In fiscal 2011, the variances related to capital expenditures are mainly attributable to the following factors:
An increase in scalable infrastructure in the Canadian operations to improve network capacity in existing areas served;
An increase in support capital spending stemming from the construction of new facilities and the acquisition of new service vehicles
in the Canadian operations;
An increase in customer premise equipment spending mainly due to the timing of equipment purchases to support RGU growth in
the Canadian operations. This increase was partly offset by the decrease in customer premise equipment spending reflecting lower
RGU growth in the European operations combined with the impact of the lower value of the Euro relative to the Canadian dollar
when compared to the prior year;
Decreases in upgrades and rebuilds and in line extensions stemming from the timing of the various initiatives undertaken by the
Corporation in order to expand its network and improve its capacity.

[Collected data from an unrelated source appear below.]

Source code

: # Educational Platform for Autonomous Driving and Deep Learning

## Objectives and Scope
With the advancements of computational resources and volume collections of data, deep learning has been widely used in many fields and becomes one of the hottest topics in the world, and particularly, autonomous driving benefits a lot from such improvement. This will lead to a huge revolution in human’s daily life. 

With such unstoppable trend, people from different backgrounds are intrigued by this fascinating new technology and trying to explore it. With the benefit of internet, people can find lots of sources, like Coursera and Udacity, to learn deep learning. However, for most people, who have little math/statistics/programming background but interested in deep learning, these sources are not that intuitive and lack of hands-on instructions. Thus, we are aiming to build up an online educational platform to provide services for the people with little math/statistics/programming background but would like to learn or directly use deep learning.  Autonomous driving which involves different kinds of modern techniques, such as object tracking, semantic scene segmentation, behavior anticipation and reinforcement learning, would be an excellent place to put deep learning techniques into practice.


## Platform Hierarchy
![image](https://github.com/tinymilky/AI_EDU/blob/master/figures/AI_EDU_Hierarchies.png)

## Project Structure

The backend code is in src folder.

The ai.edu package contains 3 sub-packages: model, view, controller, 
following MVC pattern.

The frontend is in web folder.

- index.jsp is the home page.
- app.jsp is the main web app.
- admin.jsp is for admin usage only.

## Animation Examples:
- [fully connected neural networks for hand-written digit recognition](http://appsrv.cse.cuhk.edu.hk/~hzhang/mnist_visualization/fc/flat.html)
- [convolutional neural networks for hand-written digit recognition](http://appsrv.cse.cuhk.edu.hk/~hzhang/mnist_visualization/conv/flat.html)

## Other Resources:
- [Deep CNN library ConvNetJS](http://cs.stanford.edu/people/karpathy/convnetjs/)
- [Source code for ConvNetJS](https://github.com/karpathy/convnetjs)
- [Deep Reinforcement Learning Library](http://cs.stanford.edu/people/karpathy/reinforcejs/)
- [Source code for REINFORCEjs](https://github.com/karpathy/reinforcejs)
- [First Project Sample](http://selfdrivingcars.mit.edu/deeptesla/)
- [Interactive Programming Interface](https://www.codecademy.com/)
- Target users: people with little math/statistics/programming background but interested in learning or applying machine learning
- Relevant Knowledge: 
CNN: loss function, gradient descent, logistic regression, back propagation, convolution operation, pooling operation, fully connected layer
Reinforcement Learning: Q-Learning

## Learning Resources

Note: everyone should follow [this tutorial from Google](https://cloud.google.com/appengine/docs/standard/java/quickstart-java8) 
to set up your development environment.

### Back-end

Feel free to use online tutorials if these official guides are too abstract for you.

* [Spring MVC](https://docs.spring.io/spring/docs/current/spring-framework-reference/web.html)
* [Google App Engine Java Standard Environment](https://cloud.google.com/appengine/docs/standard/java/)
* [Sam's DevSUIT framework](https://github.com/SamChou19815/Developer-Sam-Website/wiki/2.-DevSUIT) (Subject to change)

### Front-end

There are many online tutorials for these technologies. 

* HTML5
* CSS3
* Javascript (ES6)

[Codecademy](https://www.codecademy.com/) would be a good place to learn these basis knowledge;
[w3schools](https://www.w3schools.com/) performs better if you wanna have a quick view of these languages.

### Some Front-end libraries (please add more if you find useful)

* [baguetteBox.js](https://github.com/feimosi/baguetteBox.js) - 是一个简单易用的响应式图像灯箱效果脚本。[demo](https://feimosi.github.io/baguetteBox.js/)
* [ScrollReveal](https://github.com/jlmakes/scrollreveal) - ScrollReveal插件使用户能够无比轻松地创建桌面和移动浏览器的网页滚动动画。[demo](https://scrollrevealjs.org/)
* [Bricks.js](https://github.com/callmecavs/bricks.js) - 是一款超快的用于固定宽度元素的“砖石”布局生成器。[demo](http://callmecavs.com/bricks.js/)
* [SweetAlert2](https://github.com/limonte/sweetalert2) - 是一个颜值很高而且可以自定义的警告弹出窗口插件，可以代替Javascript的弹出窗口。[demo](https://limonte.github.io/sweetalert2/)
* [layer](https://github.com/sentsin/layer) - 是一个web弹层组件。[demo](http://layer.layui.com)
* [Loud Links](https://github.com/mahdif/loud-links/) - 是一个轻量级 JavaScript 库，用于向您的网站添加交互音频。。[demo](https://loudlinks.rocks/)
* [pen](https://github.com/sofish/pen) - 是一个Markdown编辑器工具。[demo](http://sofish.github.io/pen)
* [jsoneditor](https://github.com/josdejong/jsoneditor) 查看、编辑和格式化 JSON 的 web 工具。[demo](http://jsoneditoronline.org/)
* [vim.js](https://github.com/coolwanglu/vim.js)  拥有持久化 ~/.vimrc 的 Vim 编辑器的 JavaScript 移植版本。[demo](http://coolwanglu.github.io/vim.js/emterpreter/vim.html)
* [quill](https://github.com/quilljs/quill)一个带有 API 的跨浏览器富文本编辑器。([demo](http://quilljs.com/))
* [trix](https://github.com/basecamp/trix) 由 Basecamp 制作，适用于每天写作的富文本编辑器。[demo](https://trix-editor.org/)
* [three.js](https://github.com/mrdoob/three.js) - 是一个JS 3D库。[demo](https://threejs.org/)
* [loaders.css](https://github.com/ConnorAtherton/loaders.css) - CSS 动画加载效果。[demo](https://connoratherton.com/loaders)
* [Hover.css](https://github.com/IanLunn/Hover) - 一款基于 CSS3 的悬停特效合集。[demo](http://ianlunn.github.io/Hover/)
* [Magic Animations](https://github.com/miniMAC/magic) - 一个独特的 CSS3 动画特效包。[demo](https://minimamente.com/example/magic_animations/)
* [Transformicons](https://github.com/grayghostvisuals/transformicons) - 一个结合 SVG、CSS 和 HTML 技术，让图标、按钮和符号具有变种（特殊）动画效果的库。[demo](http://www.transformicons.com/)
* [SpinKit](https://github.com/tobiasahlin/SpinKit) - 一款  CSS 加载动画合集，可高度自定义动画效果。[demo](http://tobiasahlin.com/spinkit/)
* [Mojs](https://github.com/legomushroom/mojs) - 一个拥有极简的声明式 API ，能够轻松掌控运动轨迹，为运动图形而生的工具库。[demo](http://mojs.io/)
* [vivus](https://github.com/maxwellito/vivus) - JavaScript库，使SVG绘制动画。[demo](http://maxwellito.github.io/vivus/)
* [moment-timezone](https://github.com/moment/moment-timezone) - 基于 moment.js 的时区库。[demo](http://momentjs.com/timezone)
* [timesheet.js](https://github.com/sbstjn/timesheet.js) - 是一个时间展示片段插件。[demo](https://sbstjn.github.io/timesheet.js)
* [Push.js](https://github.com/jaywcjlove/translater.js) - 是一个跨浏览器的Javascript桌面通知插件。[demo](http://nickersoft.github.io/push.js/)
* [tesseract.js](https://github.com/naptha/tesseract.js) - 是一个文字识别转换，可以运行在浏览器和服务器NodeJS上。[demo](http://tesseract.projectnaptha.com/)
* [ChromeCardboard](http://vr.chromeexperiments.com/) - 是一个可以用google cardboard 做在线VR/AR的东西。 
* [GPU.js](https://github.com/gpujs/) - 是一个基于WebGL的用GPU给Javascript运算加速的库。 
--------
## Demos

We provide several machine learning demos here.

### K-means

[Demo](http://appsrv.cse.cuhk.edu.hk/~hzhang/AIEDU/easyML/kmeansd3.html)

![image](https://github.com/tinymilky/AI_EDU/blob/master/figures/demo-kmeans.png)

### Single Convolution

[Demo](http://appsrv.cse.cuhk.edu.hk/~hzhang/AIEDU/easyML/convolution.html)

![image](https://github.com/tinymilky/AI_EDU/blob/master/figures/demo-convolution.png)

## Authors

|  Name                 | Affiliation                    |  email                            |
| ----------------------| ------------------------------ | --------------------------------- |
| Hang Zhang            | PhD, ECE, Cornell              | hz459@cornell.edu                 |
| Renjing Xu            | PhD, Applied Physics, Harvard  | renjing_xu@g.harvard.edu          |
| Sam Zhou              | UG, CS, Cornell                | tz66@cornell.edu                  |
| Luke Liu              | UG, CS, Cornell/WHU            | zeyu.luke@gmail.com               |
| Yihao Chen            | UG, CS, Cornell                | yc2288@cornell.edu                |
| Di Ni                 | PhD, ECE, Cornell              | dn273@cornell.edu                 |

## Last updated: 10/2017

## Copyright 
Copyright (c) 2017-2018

Cogeco Cable incurs significant costs to reconnect or activate additional services for Basic Cable, HSI, Digital Television and Telephony
customers. The increase in deferred charges remained essentially the same in fiscal 2011 at $10.9 million when compared to $10.6 million in
fiscal 2010.
Free cash flow and financing activities
For fiscal 2011, free cash flow of $103.8 million was generated, $71.4 million, or 40.8%, lower than in fiscal 2010. The decline in free cash flow
when compared to fiscal 2010 is due to an increase of $103.7 million in current income tax expense stemming primarily from the fiscal 2010
modifications to the corporate structure, the increase in financial expense, and the increase in capital expenditures, which offset the increase in
operating income before amortization in the current fiscal year.
During fiscal 2011, the level of Indebtedness affecting cash increased by $4.3 million, mainly due to the business acquisitions for a total of
$132.3 million, the dividend payments of $34.5 million described below and the increase in cash and cash equivalents of $19.6 million, offset
by the free cash flow of $103.8 million and the cash inflows of $75 million from the changes in non-cash operating items. Indebtedness mainly
decreased through the repayment, on December 22, 2010, of the $175 million Senior Secured Notes Series B due on October 31, 2011 and
the related make-whole premium on early repayment, combined with a net repayment of $16.2 million on the Corporation’s Term Revolving
Facility. The Senior Secured Notes Series B were repaid from the net proceeds of $198.3 million as a result of the issuance, on
November 16, 2010, of Senior Secured Debentures Series 2 (“Fiscal 2011 debentures”).
During fiscal 2010, the level of Indebtedness affecting cash decreased by $66.2 million, mainly due to the free cash flow of $175.1 million,
partly offset by the outflows related to non-cash operating items of $77.5 million, the payment of dividends totalling $27.2 million described
below and an increase in deferred transaction costs of $5.2 million. Indebtedness mainly decreased through net repayments on the
Corporation’s term and revolving loans of $62.4 million.
Total dividends of $0.71 per share, comprised of quarterly dividends of $0.17 per share in the first three quarters of the year and a dividend of
$0.20 per share in the last quarter, were paid during fiscal 2011, for a total of $34.5 million. In fiscal 2010, quarterly dividends of $0.14 per
share, totalling $0.56 per share were paid, for an amount of $27.2 million. The 27% increase in the total dividend in fiscal 2011 reflects the
progression of the Corporation’s financial results.